DATA EXCERPTS ->

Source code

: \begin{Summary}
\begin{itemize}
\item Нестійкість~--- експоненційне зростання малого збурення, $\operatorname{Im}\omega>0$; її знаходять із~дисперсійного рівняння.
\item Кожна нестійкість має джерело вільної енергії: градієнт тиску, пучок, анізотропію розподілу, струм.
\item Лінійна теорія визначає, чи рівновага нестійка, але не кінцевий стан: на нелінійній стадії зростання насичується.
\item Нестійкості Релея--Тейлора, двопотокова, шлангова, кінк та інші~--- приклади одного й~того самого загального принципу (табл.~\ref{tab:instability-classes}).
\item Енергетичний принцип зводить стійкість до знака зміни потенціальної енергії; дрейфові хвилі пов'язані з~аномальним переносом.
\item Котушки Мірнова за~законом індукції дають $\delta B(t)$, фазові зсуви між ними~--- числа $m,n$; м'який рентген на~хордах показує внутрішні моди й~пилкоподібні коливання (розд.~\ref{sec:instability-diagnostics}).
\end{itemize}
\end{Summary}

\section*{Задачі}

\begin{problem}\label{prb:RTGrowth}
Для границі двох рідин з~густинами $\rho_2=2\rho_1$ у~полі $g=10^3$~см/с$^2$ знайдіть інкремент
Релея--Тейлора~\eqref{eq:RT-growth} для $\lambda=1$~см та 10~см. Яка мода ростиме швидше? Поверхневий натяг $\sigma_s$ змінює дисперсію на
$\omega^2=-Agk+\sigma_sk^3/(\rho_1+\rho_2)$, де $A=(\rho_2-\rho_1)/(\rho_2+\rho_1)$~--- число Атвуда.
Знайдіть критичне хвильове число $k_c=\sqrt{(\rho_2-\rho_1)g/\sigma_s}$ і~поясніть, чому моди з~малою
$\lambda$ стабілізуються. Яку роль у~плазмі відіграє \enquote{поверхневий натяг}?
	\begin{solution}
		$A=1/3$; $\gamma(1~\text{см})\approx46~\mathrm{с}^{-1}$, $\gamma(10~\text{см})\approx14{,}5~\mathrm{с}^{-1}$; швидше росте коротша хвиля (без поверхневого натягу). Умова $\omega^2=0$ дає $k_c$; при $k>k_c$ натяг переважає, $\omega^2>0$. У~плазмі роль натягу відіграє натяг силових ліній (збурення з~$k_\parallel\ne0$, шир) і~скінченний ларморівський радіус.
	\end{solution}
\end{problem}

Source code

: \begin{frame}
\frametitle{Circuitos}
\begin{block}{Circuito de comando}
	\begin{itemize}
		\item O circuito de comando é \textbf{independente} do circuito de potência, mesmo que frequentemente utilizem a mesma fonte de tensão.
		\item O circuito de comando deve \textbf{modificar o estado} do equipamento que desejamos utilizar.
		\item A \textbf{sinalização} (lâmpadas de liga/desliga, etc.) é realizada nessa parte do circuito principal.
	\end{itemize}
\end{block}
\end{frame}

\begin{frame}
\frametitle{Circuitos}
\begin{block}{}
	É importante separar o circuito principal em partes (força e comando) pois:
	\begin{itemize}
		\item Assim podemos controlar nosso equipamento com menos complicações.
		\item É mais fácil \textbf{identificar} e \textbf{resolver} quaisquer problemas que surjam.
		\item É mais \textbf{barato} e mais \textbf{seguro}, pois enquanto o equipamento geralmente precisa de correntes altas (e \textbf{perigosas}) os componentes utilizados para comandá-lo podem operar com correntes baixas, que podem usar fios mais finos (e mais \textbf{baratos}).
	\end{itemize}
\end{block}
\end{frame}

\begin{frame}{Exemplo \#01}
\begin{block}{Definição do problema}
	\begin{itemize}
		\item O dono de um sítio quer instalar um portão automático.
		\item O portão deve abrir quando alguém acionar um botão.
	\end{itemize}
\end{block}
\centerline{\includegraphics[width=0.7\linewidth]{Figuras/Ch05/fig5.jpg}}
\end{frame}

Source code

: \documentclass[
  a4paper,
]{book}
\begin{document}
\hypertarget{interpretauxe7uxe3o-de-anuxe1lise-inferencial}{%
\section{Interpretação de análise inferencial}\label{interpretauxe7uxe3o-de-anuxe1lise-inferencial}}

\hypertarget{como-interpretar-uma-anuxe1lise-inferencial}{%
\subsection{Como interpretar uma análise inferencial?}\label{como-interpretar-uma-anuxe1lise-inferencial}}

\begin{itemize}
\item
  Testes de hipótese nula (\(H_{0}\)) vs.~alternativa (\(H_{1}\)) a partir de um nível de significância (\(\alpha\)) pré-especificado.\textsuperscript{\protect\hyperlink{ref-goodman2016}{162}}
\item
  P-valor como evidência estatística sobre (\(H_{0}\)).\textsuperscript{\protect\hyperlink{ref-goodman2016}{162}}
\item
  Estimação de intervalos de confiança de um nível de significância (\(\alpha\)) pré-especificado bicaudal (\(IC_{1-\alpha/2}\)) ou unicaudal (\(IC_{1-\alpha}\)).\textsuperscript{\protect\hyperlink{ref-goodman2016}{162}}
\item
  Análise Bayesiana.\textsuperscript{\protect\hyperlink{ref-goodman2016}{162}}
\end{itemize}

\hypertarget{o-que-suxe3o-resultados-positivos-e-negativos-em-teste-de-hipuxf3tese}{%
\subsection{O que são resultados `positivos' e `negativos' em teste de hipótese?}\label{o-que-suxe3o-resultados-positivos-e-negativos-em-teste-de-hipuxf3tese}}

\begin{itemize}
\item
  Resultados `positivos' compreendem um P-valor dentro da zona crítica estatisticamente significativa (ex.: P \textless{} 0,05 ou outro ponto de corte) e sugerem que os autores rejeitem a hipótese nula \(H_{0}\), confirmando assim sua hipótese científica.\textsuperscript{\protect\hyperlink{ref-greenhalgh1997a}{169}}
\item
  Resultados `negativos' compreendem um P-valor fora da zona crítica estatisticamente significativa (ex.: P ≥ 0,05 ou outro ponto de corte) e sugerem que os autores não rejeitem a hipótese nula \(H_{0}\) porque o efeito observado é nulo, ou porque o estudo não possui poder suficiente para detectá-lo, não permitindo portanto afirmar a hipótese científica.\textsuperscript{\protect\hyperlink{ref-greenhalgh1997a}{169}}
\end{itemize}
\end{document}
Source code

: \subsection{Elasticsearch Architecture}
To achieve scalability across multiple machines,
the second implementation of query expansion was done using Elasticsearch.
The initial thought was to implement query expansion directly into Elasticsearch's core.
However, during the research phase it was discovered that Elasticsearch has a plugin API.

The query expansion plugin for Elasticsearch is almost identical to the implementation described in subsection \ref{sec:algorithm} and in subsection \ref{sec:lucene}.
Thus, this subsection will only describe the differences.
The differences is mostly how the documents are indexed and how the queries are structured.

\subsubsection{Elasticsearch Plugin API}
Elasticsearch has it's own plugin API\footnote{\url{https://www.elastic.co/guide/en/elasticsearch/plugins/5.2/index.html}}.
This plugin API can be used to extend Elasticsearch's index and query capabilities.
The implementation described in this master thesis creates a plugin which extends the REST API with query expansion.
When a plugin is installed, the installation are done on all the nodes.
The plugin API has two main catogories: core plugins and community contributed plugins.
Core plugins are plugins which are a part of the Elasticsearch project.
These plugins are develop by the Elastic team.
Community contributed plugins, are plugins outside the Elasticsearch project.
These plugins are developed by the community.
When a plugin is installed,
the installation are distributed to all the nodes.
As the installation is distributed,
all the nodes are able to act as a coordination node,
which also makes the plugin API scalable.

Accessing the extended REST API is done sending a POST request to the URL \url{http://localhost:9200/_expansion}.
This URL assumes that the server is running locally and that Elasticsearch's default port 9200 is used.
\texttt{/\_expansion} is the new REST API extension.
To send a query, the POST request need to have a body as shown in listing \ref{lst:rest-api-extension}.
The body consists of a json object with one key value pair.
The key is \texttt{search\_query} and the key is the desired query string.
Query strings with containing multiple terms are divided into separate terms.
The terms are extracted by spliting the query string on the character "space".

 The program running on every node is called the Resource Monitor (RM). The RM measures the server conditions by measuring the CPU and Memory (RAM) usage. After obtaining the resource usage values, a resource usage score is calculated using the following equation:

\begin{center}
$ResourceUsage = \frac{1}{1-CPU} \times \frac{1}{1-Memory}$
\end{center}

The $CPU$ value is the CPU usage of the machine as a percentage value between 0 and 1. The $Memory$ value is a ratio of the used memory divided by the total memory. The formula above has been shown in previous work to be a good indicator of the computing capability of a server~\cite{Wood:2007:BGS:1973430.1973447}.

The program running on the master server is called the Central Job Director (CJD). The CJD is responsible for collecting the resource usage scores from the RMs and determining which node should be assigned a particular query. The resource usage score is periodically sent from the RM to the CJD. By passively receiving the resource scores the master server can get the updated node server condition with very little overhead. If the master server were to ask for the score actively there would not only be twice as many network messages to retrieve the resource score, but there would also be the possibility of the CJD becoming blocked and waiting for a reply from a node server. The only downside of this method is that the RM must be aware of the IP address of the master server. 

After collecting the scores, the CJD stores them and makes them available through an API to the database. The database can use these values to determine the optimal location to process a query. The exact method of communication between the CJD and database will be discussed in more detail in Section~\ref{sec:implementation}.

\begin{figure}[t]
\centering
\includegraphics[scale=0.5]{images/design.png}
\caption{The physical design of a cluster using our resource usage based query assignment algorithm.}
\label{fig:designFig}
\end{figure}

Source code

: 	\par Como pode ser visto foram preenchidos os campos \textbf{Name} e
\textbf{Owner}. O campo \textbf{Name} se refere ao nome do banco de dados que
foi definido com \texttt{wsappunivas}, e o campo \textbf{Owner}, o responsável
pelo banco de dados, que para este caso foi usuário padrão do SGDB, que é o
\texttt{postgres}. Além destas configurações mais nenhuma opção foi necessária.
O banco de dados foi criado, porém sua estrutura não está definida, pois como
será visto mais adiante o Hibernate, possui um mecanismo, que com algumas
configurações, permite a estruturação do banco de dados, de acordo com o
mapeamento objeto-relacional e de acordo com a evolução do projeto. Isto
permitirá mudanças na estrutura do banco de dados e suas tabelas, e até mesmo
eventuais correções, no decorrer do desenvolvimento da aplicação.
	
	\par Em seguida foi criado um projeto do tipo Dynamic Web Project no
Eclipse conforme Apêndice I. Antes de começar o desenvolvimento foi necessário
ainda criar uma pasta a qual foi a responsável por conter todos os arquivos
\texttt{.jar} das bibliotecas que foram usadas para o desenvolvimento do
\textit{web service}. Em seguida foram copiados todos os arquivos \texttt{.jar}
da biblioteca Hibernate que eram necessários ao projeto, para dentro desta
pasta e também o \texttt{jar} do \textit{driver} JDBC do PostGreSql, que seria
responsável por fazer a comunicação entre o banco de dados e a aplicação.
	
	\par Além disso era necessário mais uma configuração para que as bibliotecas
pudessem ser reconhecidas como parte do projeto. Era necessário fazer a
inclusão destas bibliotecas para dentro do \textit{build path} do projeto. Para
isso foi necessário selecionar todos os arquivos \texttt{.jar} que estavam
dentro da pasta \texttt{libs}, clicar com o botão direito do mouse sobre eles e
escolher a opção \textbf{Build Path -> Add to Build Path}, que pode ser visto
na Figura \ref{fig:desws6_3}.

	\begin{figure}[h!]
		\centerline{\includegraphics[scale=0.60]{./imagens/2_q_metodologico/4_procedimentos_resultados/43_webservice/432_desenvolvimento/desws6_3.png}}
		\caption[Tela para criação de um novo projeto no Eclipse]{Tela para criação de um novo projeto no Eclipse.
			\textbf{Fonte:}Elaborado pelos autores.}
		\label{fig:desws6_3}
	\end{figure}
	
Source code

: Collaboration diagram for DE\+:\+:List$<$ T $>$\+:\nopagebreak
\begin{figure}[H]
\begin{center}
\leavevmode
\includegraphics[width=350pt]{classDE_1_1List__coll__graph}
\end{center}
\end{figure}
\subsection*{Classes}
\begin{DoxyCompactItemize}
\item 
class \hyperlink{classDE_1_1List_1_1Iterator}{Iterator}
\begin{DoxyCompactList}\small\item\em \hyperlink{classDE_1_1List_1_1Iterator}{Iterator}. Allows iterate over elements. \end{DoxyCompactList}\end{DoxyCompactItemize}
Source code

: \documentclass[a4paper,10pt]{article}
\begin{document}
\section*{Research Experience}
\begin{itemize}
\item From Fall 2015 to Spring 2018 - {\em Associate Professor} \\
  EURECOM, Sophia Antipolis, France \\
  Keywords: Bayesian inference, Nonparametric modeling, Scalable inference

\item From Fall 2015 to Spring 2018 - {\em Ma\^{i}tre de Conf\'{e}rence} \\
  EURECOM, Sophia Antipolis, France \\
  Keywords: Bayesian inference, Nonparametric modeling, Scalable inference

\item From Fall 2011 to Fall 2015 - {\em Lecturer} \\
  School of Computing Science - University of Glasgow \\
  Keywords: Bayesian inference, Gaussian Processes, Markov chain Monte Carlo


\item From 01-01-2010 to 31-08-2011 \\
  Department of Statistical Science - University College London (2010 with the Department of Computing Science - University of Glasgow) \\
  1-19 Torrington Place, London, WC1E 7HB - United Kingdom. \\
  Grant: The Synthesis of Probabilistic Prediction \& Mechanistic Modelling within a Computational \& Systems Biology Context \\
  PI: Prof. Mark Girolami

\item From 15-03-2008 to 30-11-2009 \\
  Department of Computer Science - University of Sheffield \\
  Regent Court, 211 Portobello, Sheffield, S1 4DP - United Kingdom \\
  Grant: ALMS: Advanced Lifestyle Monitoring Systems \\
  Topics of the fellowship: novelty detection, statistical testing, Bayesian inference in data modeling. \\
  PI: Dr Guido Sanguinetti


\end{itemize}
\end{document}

EXERCISE AIM ->
Copy every line in the data above that has the string "arquivos" in it.

ANSWER TO THIS PROBLEM ->
ainda criar uma pasta a qual foi a responsável por conter todos os arquivos
\textit{web service}. Em seguida foram copiados todos os arquivos \texttt{.jar}
isso foi necessário selecionar todos os arquivos \texttt{.jar} que estavam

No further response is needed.